2.  My kids actually eat most or all of these dinners.

Sometimes they do.


But a lot of the times, they don’t.

So, for those of you that see my kids’ dinners and think that they are consistently eating well-rounded meals, let me be transparent about what’s really going on.

In the way of many toddlers and preschoolers, my children do not eat much.  And they have preferences.  None of this is abnormal, and so I try not to stress about it.  I read somewhere that if children their age eat one good meal a day, that’s okay (maybe it’s even one good meal every couple days, I don’t remember).  Anyways, their pediatrician is not concerned, so neither am I.

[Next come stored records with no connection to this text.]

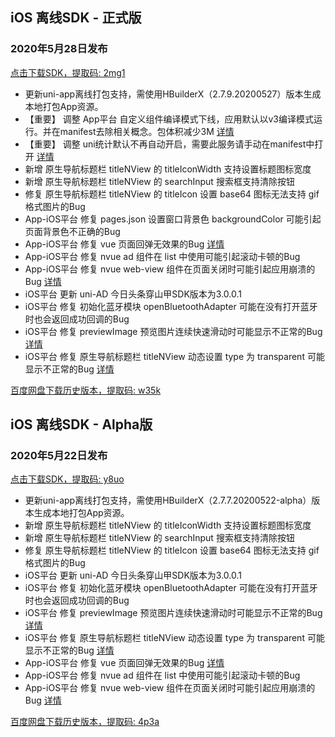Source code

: ## iOS 离线SDK - 正式版

### 2020年5月28日发布 
[点击下载SDK，提取码: 2mg1](https://pan.baidu.com/s/1RziEZUKXz-0B19uQ037DtQ)
  + 更新uni-app离线打包支持，需使用HBuilderX（2.7.9.20200527）版本生成本地打包App资源。
  + 【重要】 调整 App平台 自定义组件编译模式下线，应用默认以v3编译模式运行。并在manifest去除相关概念。包体积减少3M [详情](https://ask.dcloud.net.cn/article/36988)
  + 【重要】 调整 uni统计默认不再自动开启，需要此服务请手动在manifest中打开 [详情](https://ask.dcloud.net.cn/article/37234)
  + 新增 原生导航标题栏 titleNView 的 titleIconWidth 支持设置标题图标宽度
  + 新增 原生导航标题栏 titleNView 的 searchInput 搜索框支持清除按钮
  + 修复 原生导航标题栏 titleNView 的 titleIcon 设置 base64 图标无法支持 gif 格式图片的Bug
  + App-iOS平台 修复 pages.json 设置窗口背景色 backgroundColor 可能引起页面背景色不正确的Bug
  + App-iOS平台 修复 vue 页面回弹无效果的Bug [详情](https://ask.dcloud.net.cn/question/91356)
  + App-iOS平台 修复 nvue ad 组件在 list 中使用可能引起滚动卡顿的Bug
  + App-iOS平台 修复 nvue web-view 组件在页面关闭时可能引起应用崩溃的Bug [详情](https://ask.dcloud.net.cn/question/97064)
  + iOS平台 更新 uni-AD 今日头条穿山甲SDK版本为3.0.0.1
  + iOS平台 修复 初始化蓝牙模块 openBluetoothAdapter 可能在没有打开蓝牙时也会返回成功回调的Bug
  + iOS平台 修复 previewImage 预览图片连续快速滑动时可能显示不正常的Bug [详情](https://ask.dcloud.net.cn/question/96445)
  + iOS平台 修复 原生导航标题栏 titleNView 动态设置 type 为 transparent 可能显示不正常的Bug [详情](https://ask.dcloud.net.cn/question/96556)

[百度网盘下载历史版本，提取码: w35k](https://pan.baidu.com/s/1gZGJMaSqZQftqgEVtadvEg)



## iOS 离线SDK - Alpha版

### 2020年5月22日发布  
[点击下载SDK，提取码: y8uo](https://pan.baidu.com/s/1A2Ktgmj4wNQH8-wzuL-Jpg)
 + 更新uni-app离线打包支持，需使用HBuilderX（2.7.7.20200522-alpha）版本生成本地打包App资源。
 + 新增 原生导航标题栏 titleNView 的 titleIconWidth 支持设置标题图标宽度
 + 新增 原生导航标题栏 titleNView 的 searchInput 搜索框支持清除按钮
 + 修复 原生导航标题栏 titleNView 的 titleIcon 设置 base64 图标无法支持 gif 格式图片的Bug
 + iOS平台 更新 uni-AD 今日头条穿山甲SDK版本为3.0.0.1
 + iOS平台 修复 初始化蓝牙模块 openBluetoothAdapter 可能在没有打开蓝牙时也会返回成功回调的Bug
 + iOS平台 修复 previewImage 预览图片连续快速滑动时可能显示不正常的Bug [详情](https://ask.dcloud.net.cn/question/96445)
 + iOS平台 修复 原生导航标题栏 titleNView 动态设置 type 为 transparent 可能显示不正常的Bug [详情](https://ask.dcloud.net.cn/question/96556)
 + App-iOS平台 修复 vue 页面回弹无效果的Bug [详情](https://ask.dcloud.net.cn/question/91356)
 + App-iOS平台 修复 nvue ad 组件在 list 中使用可能引起滚动卡顿的Bug
 + App-iOS平台 修复 nvue web-view 组件在页面关闭时可能引起应用崩溃的Bug [详情](https://ask.dcloud.net.cn/question/97064) 
  
[百度网盘下载历史版本，提取码: 4p3a](https://pan.baidu.com/s/1C0H4DhfI-wXG0NaR2AiE7g)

Over time I’ve learned to make sure that they have not snacked for at least two hours before dinner so that they have an appetite.  Dinner is more or less served around the same time every night.  Right before dinner is playtime, and the best is when they can run around for a few hours and build up that appetite.  When I can, I sit at the table with them and keep them focused on eating (not forcing them to eat, but just keeping them at the table until they’re full).  I really try to increase the odds of them eating, but you know what?  I can’t control how they’re feeling.

My goal is to include a grain, a protein, a fruit and a veggie.  I read in the Smithsonian’s food issue that some children need to be offered a new food at least nine times before they will even try it, sometimes.  So I always include a vegetable even though I know 99% of the time it will be ignored or outright rejected.  At least they know vegetables exist.

Because pictures can be so instructive, I took pictures of our dinner, both the before and the after shots, for five consecutive days.  Even if it wasn’t pretty or interesting.  It was a hectic week, and it was very tempting to “start over” on a week when I would have more time, but I wanted to be real about this.  Not every week is a good week, and that’s okay.  On a happy note, I feel that because I’ve raised the bar for myself, it allowed me to still create fairly healthy dinners on the fly.  You know, it’s been like dinner-making resistance training, so even when I skip a day, so to speak, I still have somewhat developed dinner-making muscles.  Neat.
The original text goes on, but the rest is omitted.